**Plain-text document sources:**
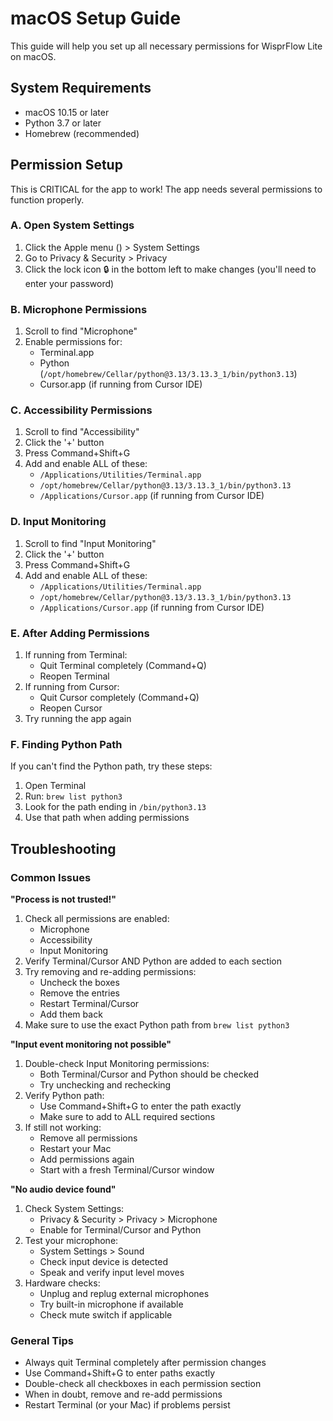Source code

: # macOS Setup Guide

This guide will help you set up all necessary permissions for WisprFlow Lite on macOS.

## System Requirements

- macOS 10.15 or later
- Python 3.7 or later
- Homebrew (recommended)

## Permission Setup

This is CRITICAL for the app to work! The app needs several permissions to function properly.

### A. Open System Settings
1. Click the Apple menu () > System Settings
2. Go to Privacy & Security > Privacy
3. Click the lock icon 🔒 in the bottom left to make changes (you'll need to enter your password)

### B. Microphone Permissions
1. Scroll to find "Microphone"
2. Enable permissions for:
   - Terminal.app
   - Python (`/opt/homebrew/Cellar/python@3.13/3.13.3_1/bin/python3.13`)
   - Cursor.app (if running from Cursor IDE)

### C. Accessibility Permissions
1. Scroll to find "Accessibility"
2. Click the '+' button
3. Press Command+Shift+G
4. Add and enable ALL of these:
   - `/Applications/Utilities/Terminal.app`
   - `/opt/homebrew/Cellar/python@3.13/3.13.3_1/bin/python3.13`
   - `/Applications/Cursor.app` (if running from Cursor IDE)

### D. Input Monitoring
1. Scroll to find "Input Monitoring"
2. Click the '+' button
3. Press Command+Shift+G
4. Add and enable ALL of these:
   - `/Applications/Utilities/Terminal.app`
   - `/opt/homebrew/Cellar/python@3.13/3.13.3_1/bin/python3.13`
   - `/Applications/Cursor.app` (if running from Cursor IDE)

### E. After Adding Permissions
1. If running from Terminal:
   - Quit Terminal completely (Command+Q)
   - Reopen Terminal
2. If running from Cursor:
   - Quit Cursor completely (Command+Q)
   - Reopen Cursor
3. Try running the app again

### F. Finding Python Path
If you can't find the Python path, try these steps:
1. Open Terminal
2. Run: `brew list python3`
3. Look for the path ending in `/bin/python3.13`
4. Use that path when adding permissions

## Troubleshooting

### Common Issues

**"Process is not trusted!"**
1. Check all permissions are enabled:
   - Microphone
   - Accessibility
   - Input Monitoring
2. Verify Terminal/Cursor AND Python are added to each section
3. Try removing and re-adding permissions:
   - Uncheck the boxes
   - Remove the entries
   - Restart Terminal/Cursor
   - Add them back
4. Make sure to use the exact Python path from `brew list python3`

**"Input event monitoring not possible"**
1. Double-check Input Monitoring permissions:
   - Both Terminal/Cursor and Python should be checked
   - Try unchecking and rechecking
2. Verify Python path:
   - Use Command+Shift+G to enter the path exactly
   - Make sure to add to ALL required sections
3. If still not working:
   - Remove all permissions
   - Restart your Mac
   - Add permissions again
   - Start with a fresh Terminal/Cursor window

**"No audio device found"**
1. Check System Settings:
   - Privacy & Security > Privacy > Microphone
   - Enable for Terminal/Cursor and Python
2. Test your microphone:
   - System Settings > Sound
   - Check input device is detected
   - Speak and verify input level moves
3. Hardware checks:
   - Unplug and replug external microphones
   - Try built-in microphone if available
   - Check mute switch if applicable

### General Tips
- Always quit Terminal completely after permission changes
- Use Command+Shift+G to enter paths exactly
- Double-check all checkboxes in each permission section
- When in doubt, remove and re-add permissions
- Restart Terminal (or your Mac) if problems persist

**Assignment:** Look above for the line that contains "### F. Finding Python Path". Starting there, transcribe every line exactly until you have copied the line that contains "- Use Command+Shift+G to enter paths exactly".

**Output:**
### F. Finding Python Path
If you can't find the Python path, try these steps:
1. Open Terminal
2. Run: `brew list python3`
3. Look for the path ending in `/bin/python3.13`
4. Use that path when adding permissions

## Troubleshooting

### Common Issues

**"Process is not trusted!"**
1. Check all permissions are enabled:
   - Microphone
   - Accessibility
   - Input Monitoring
2. Verify Terminal/Cursor AND Python are added to each section
3. Try removing and re-adding permissions:
   - Uncheck the boxes
   - Remove the entries
   - Restart Terminal/Cursor
   - Add them back
4. Make sure to use the exact Python path from `brew list python3`

**"Input event monitoring not possible"**
1. Double-check Input Monitoring permissions:
   - Both Terminal/Cursor and Python should be checked
   - Try unchecking and rechecking
2. Verify Python path:
   - Use Command+Shift+G to enter the path exactly
   - Make sure to add to ALL required sections
3. If still not working:
   - Remove all permissions
   - Restart your Mac
   - Add permissions again
   - Start with a fresh Terminal/Cursor window

**"No audio device found"**
1. Check System Settings:
   - Privacy & Security > Privacy > Microphone
   - Enable for Terminal/Cursor and Python
2. Test your microphone:
   - System Settings > Sound
   - Check input device is detected
   - Speak and verify input level moves
3. Hardware checks:
   - Unplug and replug external microphones
   - Try built-in microphone if available
   - Check mute switch if applicable

### General Tips
- Always quit Terminal completely after permission changes
- Use Command+Shift+G to enter paths exactly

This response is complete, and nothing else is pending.